North Carolina’s House of Representatives this week passed House Bill 690, which aims to ban government entities from accepting Central Bank Digital Currencies (CBDCs). The legislation was passed unanimously with 118 House members voting in favor, while two members abstained and none voted against it. The bill’s passage is in response to growing opposition to CBDCs among members of the Republican party, as well as some critics from the Democratic side. In addition to the ban on CBDC acceptance, the bill also prohibits the state from participating in any Federal Reserve branch testing related to CBDCs.

Bill Wording Changes to Reflect CBDCs Only

The bill was initially introduced in April entitled initially titled “An Act To Prohibit Payments In Cryptocurrency To The State,” but on May 2, the wording was changed to replace “cryptocurrency” with “central bank digital currency.” The revision defined this as “a digital currency, a digital medium of exchange, or a digital monetary unit of account issued by the US Federal Reserve System or a federal agency that is made directly available to a consumer by such entities.”
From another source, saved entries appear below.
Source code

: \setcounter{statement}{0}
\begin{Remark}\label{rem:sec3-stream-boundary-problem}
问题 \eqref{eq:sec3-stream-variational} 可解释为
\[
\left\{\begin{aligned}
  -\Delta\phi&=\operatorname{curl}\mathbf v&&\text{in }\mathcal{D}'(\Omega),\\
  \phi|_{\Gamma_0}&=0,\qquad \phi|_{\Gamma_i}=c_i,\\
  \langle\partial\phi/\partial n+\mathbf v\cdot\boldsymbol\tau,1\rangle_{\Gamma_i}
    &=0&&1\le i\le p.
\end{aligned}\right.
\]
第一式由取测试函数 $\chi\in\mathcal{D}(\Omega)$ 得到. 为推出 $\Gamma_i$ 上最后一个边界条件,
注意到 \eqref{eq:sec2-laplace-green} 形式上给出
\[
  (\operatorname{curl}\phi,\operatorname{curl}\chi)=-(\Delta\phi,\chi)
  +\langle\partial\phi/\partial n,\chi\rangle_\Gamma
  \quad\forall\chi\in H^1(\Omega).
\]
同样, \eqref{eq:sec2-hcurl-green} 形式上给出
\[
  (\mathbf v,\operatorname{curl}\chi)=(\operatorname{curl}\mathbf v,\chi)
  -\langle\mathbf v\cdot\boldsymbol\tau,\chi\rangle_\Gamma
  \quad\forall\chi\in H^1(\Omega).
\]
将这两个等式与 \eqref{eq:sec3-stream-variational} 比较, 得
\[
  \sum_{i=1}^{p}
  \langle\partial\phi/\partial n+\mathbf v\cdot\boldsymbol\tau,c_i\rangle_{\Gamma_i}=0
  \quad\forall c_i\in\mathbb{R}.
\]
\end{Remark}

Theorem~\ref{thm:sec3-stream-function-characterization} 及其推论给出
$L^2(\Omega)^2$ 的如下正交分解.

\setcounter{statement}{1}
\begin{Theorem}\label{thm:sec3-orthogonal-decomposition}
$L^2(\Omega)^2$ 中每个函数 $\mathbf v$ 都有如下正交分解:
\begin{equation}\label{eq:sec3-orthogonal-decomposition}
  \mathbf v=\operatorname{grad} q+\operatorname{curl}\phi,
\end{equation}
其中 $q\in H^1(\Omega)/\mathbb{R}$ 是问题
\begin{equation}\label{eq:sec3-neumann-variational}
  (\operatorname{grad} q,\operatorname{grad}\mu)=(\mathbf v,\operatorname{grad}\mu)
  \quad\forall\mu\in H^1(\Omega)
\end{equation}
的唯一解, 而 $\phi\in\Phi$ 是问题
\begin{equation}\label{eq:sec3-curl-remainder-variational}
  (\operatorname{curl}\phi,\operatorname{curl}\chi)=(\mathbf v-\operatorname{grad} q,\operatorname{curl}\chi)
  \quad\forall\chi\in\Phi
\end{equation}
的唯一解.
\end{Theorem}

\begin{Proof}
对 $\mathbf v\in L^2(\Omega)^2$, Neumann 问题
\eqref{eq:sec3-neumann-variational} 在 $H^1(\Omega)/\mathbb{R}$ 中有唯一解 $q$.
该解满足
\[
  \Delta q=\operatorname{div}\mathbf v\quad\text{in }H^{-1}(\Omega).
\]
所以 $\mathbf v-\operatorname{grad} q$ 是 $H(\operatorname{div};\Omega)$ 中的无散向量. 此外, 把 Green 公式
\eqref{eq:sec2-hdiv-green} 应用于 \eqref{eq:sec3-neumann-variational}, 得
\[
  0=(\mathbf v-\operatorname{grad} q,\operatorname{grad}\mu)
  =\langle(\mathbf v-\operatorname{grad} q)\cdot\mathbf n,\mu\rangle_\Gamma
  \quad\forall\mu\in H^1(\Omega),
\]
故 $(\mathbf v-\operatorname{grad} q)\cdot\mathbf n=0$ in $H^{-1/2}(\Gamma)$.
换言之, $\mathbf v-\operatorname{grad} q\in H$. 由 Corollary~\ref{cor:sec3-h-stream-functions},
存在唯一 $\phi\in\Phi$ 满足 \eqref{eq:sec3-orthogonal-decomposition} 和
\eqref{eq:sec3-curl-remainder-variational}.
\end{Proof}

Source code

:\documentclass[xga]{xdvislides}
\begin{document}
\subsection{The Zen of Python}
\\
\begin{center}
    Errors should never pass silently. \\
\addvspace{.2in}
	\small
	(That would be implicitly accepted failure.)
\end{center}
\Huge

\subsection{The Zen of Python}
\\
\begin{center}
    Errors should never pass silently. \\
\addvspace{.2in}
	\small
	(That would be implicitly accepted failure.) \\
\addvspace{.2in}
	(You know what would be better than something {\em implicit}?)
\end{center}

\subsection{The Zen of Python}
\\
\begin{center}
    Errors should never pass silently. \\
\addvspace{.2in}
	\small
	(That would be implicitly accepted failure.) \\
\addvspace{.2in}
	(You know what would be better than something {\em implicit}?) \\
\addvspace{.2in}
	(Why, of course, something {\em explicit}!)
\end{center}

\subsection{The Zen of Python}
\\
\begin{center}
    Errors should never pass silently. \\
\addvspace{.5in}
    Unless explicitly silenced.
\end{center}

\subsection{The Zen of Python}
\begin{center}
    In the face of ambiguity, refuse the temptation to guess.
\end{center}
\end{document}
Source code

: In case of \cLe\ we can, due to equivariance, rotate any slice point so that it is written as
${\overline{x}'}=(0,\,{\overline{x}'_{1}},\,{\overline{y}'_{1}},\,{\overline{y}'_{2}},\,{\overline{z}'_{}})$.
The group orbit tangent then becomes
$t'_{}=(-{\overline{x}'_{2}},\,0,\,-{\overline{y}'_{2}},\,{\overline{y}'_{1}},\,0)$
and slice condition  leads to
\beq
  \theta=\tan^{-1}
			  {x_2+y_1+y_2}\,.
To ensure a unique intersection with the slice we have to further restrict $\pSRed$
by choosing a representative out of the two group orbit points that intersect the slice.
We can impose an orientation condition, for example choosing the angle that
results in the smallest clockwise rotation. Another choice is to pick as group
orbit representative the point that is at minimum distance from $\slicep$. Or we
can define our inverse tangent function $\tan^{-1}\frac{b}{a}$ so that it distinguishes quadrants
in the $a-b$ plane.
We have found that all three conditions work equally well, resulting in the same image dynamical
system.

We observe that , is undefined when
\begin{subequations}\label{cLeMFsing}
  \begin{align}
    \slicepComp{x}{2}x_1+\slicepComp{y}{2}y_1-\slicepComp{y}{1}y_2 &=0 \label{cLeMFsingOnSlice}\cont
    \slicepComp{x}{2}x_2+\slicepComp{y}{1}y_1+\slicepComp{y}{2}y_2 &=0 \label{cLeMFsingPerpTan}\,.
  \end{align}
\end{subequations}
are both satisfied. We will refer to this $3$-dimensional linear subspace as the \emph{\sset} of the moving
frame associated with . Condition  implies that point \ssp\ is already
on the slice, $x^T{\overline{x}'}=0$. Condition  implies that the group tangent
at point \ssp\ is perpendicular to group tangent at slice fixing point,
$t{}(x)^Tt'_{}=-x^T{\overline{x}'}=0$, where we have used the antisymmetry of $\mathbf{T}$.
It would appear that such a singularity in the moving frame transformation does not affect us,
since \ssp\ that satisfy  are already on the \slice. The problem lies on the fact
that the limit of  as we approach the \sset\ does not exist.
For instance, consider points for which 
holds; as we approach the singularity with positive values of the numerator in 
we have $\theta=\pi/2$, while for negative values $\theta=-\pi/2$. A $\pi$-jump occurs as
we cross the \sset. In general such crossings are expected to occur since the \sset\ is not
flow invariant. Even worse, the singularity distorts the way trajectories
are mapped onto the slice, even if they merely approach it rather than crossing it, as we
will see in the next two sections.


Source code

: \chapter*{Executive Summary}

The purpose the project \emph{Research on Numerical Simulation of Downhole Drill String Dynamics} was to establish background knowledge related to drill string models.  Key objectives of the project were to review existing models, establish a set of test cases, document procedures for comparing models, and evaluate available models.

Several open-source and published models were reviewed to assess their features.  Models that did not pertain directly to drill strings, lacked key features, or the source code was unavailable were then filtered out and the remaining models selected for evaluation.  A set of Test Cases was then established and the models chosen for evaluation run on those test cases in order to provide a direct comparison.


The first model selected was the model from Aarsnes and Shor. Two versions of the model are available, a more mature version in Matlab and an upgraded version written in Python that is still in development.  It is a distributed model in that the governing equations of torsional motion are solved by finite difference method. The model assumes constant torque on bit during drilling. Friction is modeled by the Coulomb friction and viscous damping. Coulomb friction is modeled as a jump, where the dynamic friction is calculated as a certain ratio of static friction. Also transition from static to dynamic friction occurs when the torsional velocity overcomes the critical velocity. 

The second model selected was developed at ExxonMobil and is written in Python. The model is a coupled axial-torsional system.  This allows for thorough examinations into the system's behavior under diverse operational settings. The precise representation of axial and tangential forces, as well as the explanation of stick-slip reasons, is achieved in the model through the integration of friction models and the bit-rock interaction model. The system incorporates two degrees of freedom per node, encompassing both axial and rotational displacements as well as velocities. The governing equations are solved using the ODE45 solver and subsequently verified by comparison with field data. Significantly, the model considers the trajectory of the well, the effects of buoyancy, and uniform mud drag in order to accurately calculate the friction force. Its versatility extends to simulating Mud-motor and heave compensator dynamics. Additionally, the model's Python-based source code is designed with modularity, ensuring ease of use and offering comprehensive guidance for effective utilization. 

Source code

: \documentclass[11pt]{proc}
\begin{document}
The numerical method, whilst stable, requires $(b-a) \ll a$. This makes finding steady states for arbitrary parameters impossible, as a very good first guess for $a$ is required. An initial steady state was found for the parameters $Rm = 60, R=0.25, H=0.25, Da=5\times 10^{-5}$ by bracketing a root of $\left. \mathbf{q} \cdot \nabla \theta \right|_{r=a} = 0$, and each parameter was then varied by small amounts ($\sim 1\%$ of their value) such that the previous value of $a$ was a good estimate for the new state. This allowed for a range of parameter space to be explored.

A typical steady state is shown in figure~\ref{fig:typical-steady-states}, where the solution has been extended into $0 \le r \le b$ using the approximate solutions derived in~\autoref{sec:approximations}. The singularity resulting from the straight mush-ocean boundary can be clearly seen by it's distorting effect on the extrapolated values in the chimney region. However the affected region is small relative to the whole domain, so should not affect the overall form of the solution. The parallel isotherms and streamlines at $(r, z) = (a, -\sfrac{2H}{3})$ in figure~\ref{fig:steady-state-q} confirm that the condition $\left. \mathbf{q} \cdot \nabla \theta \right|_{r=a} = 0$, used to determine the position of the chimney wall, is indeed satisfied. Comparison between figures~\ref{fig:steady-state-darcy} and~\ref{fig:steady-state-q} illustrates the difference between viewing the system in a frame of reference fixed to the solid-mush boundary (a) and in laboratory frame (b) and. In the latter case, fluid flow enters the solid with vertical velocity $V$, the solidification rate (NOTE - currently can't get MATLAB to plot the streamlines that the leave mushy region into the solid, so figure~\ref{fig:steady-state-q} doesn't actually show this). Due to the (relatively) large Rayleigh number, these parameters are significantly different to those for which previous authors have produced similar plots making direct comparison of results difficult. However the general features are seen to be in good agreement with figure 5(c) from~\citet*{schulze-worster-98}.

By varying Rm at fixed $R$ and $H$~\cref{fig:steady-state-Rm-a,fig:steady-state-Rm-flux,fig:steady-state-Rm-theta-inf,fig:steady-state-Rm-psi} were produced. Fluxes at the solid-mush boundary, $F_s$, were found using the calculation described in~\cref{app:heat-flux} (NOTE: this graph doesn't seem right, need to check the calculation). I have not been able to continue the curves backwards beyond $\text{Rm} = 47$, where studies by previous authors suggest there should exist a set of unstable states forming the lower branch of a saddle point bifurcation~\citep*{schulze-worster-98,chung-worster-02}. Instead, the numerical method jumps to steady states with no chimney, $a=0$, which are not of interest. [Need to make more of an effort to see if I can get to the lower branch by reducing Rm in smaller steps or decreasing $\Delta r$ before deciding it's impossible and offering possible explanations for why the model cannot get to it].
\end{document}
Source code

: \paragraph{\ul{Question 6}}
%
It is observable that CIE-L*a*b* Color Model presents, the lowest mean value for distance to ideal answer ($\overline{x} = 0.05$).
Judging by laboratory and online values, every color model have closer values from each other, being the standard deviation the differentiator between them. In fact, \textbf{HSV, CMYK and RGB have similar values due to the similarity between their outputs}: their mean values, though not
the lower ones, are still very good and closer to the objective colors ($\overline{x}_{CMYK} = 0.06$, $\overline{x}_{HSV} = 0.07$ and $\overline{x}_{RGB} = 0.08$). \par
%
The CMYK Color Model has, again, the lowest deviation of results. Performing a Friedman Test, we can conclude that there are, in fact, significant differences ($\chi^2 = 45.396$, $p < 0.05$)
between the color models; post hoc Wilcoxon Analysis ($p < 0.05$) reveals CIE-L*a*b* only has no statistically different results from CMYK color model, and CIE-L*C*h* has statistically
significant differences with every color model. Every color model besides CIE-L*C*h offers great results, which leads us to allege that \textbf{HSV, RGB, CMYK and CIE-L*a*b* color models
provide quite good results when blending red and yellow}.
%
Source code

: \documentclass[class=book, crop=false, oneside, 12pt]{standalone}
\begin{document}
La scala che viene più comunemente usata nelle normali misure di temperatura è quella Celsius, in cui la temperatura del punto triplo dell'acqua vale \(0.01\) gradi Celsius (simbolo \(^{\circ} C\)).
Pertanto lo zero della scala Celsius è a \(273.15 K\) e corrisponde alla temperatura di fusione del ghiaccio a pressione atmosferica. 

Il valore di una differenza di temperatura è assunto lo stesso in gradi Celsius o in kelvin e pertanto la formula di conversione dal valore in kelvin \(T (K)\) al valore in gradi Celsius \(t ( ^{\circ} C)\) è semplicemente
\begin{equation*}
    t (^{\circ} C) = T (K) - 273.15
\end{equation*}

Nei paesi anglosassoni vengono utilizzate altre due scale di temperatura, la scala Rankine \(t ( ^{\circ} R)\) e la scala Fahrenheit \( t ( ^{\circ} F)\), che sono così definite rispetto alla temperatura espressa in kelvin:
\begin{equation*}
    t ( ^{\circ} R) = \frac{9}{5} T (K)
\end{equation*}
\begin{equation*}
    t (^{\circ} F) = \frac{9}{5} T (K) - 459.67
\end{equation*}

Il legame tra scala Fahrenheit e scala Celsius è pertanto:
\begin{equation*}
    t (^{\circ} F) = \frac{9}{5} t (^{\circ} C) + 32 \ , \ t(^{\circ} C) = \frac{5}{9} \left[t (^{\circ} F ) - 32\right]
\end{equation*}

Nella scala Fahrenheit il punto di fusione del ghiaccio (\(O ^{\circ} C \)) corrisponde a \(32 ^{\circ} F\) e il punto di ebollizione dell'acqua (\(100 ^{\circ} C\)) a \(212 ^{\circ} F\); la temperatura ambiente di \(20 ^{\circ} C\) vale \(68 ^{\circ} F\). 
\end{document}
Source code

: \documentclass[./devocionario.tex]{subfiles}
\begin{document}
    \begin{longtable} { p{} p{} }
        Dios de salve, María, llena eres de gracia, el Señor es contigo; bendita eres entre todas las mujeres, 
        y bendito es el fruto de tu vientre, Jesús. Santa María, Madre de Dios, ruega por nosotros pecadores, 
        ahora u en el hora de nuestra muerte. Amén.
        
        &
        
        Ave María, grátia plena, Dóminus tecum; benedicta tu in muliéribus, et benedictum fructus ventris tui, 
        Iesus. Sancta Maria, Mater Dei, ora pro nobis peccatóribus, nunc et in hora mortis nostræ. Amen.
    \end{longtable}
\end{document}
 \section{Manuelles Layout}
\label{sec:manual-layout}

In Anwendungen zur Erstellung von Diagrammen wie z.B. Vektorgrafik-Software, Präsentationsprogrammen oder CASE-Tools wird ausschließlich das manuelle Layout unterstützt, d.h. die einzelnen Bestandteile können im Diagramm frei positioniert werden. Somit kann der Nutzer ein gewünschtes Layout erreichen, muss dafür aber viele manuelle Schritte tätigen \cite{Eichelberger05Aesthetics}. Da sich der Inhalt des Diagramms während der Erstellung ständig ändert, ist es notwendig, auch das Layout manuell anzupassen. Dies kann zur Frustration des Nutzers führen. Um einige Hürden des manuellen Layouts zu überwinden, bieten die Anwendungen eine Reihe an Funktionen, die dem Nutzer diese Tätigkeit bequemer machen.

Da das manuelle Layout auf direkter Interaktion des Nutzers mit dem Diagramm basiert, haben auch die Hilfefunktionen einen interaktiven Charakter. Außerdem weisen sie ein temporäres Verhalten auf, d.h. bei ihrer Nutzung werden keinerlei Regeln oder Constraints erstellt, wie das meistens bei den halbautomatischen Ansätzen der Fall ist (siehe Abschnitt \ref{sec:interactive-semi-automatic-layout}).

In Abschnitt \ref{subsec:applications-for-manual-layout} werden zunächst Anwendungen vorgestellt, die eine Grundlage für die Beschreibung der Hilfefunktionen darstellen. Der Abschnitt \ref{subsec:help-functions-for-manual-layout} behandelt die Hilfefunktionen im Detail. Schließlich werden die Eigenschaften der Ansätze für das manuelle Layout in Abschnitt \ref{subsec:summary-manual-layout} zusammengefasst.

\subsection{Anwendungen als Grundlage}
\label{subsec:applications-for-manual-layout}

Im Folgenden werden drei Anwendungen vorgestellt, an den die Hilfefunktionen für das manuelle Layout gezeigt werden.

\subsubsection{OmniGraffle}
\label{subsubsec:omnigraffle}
After passing through three readings in the House, the legislation must now pass through the Senate and Governor Roy Cooper’s office before it can be enacted into law.

North Carolina Follows Florida’s Lead

As the prospect of a digital dollar gathers steam, governors in some states have taken steps to ensure that it won’t be forced on residents, citing privacy concerns over the monitoring that could take place but the governments over citizens’ use of a CBDC. These include Florida Governor Ron DeSantis, who in March equated CBDCs to the “weaponization of the financial sector”.

In March of last year, DeSantis urged the state legislature to prohibit the use of CBDCs as money within Florida’s uniform commercial code, criticizing them for giving the government “a direct view over all consumer activities” and the ability to “cut off access to goods and services,” similar to China’s digital yuan.